Supplied data below:
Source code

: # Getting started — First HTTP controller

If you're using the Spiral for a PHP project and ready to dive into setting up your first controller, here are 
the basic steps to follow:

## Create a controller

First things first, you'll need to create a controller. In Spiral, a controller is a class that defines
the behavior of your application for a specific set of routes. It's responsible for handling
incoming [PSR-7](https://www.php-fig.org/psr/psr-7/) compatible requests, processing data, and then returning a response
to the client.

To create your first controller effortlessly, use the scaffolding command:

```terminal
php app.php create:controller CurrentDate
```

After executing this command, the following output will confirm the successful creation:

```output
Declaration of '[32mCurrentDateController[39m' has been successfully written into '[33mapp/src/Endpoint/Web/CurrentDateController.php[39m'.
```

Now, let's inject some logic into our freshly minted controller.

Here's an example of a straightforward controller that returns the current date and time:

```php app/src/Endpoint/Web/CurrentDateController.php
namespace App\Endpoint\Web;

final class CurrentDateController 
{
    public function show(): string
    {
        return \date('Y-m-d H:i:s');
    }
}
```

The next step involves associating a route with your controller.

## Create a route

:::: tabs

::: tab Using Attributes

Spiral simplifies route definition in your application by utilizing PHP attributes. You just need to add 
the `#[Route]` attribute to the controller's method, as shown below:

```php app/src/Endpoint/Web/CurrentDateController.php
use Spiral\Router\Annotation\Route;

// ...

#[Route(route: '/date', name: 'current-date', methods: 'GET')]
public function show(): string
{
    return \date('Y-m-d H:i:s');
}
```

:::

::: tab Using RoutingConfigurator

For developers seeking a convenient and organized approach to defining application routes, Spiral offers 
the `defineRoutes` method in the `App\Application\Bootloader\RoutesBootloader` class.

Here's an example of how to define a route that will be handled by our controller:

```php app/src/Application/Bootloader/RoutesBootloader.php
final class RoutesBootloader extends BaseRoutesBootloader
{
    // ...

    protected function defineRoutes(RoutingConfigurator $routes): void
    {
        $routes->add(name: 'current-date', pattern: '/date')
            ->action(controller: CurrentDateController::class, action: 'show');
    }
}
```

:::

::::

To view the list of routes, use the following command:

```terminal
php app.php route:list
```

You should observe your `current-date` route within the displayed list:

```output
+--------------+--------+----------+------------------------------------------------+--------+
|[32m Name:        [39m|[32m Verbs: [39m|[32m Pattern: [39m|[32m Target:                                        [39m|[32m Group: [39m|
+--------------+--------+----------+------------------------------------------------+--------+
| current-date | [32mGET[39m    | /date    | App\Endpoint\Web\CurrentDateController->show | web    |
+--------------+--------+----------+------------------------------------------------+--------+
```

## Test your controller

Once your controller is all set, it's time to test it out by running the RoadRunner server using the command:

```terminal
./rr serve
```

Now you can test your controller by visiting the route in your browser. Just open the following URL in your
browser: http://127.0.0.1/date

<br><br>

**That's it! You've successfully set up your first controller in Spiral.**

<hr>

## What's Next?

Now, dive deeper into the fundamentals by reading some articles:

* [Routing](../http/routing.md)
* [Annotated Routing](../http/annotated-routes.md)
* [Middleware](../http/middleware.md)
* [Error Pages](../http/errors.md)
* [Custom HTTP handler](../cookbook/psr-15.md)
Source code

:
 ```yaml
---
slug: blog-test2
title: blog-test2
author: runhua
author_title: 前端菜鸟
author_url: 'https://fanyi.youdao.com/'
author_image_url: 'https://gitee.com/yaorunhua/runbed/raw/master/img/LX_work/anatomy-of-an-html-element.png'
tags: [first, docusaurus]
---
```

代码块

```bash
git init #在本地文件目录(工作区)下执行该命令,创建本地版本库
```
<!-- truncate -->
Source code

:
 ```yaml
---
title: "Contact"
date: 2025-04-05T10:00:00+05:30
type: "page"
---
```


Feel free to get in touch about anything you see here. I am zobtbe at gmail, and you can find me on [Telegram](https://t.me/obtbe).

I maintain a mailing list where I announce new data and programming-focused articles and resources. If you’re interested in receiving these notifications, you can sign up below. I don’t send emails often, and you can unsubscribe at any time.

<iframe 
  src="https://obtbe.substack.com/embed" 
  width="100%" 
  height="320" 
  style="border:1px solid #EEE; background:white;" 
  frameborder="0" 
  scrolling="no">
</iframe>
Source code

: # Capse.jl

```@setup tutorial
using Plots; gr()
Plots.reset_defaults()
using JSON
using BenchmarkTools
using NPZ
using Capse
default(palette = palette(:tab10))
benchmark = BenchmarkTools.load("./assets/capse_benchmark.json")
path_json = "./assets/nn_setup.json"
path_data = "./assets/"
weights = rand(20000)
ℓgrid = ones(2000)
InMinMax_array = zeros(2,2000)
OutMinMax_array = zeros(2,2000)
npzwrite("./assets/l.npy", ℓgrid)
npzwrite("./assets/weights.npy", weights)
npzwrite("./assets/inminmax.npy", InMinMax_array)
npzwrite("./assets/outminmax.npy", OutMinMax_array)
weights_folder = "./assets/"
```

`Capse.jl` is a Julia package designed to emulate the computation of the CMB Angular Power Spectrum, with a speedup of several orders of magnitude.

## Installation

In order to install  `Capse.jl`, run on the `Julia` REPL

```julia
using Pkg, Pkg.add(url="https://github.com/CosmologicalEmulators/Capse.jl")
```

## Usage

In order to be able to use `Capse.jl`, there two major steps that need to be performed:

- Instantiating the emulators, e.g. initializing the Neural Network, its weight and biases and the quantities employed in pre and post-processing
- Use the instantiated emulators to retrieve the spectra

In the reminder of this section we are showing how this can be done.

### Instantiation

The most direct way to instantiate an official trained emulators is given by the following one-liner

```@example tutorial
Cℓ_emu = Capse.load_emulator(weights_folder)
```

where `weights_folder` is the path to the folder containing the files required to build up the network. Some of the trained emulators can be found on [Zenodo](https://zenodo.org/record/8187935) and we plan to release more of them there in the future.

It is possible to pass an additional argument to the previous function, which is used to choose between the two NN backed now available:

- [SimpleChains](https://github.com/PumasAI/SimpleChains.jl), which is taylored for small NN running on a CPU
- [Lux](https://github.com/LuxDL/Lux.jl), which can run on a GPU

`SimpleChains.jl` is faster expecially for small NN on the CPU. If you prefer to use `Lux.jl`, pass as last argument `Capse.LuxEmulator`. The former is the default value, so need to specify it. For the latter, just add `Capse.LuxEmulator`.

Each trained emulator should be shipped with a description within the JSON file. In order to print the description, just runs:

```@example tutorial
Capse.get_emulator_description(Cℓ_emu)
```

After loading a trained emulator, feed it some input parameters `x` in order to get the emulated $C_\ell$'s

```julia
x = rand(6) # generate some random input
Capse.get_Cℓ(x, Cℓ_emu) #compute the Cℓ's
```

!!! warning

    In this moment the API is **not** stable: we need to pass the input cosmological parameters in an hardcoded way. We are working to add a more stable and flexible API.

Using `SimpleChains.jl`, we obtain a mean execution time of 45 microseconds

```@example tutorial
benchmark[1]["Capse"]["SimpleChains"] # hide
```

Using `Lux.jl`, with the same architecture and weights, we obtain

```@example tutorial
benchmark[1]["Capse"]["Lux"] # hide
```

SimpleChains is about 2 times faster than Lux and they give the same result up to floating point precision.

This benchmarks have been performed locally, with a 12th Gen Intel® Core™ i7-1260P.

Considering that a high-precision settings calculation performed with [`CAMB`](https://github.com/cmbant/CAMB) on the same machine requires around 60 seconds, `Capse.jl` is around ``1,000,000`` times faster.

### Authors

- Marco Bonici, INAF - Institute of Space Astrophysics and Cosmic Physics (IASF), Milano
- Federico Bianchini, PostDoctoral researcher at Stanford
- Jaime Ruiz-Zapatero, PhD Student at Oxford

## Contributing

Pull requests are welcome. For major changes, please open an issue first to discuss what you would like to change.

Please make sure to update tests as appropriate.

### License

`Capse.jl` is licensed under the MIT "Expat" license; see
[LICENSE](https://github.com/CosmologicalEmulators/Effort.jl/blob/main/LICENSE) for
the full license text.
End of Supplied data.
**What you are asked to do**
Would you please reproduce the records above exactly, only from their first line through the line holding "## Create a controller", with both ends included?

**Solution**
Source code

: # Getting started — First HTTP controller

If you're using the Spiral for a PHP project and ready to dive into setting up your first controller, here are 
the basic steps to follow:

## Create a controller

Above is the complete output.